### Action item
Write out the listing below exactly, and omit any images you find in it.

### Material provided
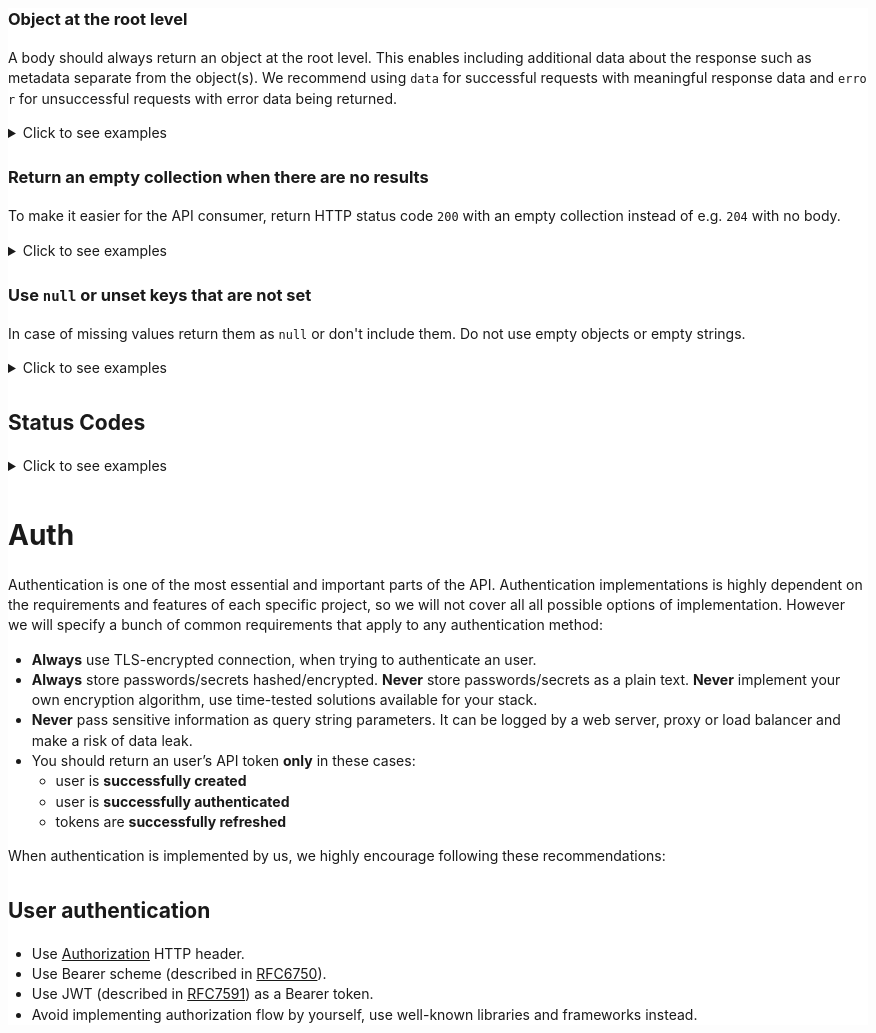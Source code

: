 ### Object at the root level

A body should always return an object at the root level. This enables including additional data about the response such as metadata separate from the object(s). We recommend using `data` for successful requests with meaningful response data and `error` for unsuccessful requests with error data being returned.

<details><summary>Click to see examples</summary></details>

### Return an empty collection when there are no results

To make it easier for the API consumer, return HTTP status code `200` with an empty collection instead of e.g. `204` with no body.

<details><summary>Click to see examples</summary></details>

### Use `null` or unset keys that are not set

In case of missing values return them as `null` or don't include them. Do not use empty objects or empty strings.

<details><summary>Click to see examples</summary></details>

## Status Codes

<details><summary>Click to see examples</summary></details>

# Auth

Authentication is one of the most essential and important parts of the API. Authentication implementations is highly dependent on the requirements and features of each specific project, so we will not cover all all possible options of implementation. However we will specify a bunch of common requirements that apply to any authentication method:
- **Always** use TLS-encrypted connection, when trying to authenticate an user.
- **Always** store passwords/secrets hashed/encrypted. **Never** store passwords/secrets as a plain text. **Never** implement your own encryption algorithm, use time-tested solutions available for your stack.
- **Never** pass sensitive information as query string parameters. It can be logged by a web server, proxy or load balancer and make a risk of data leak.
- You should return an user’s API token **only** in these cases:
   - user is **successfully created**
   - user is **successfully authenticated**
   - tokens are **successfully refreshed**

When authentication is implemented by us, we highly encourage following these recommendations:

## User authentication
- Use [Authorization](https://developer.mozilla.org/en-US/docs/Web/HTTP/Headers/Authorization) HTTP header.
- Use Bearer scheme (described in [RFC6750](https://www.rfc-editor.org/rfc/rfc6750)).
 - Use JWT (described in [RFC7591](https://www.rfc-editor.org/rfc/rfc7519)) as a Bearer token.
 - Avoid implementing authorization flow by yourself, use well-known libraries and frameworks instead.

### Reply to the task
Source code

: ### Object at the root level

A body should always return an object at the root level. This enables including additional data about the response such as metadata separate from the object(s). We recommend using `data` for successful requests with meaningful response data and `error` for unsuccessful requests with error data being returned.

<details><summary>Click to see examples</summary></details>

### Return an empty collection when there are no results

To make it easier for the API consumer, return HTTP status code `200` with an empty collection instead of e.g. `204` with no body.

<details><summary>Click to see examples</summary></details>

### Use `null` or unset keys that are not set

In case of missing values return them as `null` or don't include them. Do not use empty objects or empty strings.

<details><summary>Click to see examples</summary></details>

## Status Codes

<details><summary>Click to see examples</summary></details>

# Auth

Authentication is one of the most essential and important parts of the API. Authentication implementations is highly dependent on the requirements and features of each specific project, so we will not cover all all possible options of implementation. However we will specify a bunch of common requirements that apply to any authentication method:
- **Always** use TLS-encrypted connection, when trying to authenticate an user.
- **Always** store passwords/secrets hashed/encrypted. **Never** store passwords/secrets as a plain text. **Never** implement your own encryption algorithm, use time-tested solutions available for your stack.
- **Never** pass sensitive information as query string parameters. It can be logged by a web server, proxy or load balancer and make a risk of data leak.
- You should return an user’s API token **only** in these cases:
   - user is **successfully created**
   - user is **successfully authenticated**
   - tokens are **successfully refreshed**

When authentication is implemented by us, we highly encourage following these recommendations:

## User authentication
- Use [Authorization](https://developer.mozilla.org/en-US/docs/Web/HTTP/Headers/Authorization) HTTP header.
- Use Bearer scheme (described in [RFC6750](https://www.rfc-editor.org/rfc/rfc6750)).
 - Use JWT (described in [RFC7591](https://www.rfc-editor.org/rfc/rfc7519)) as a Bearer token.
 - Avoid implementing authorization flow by yourself, use well-known libraries and frameworks instead.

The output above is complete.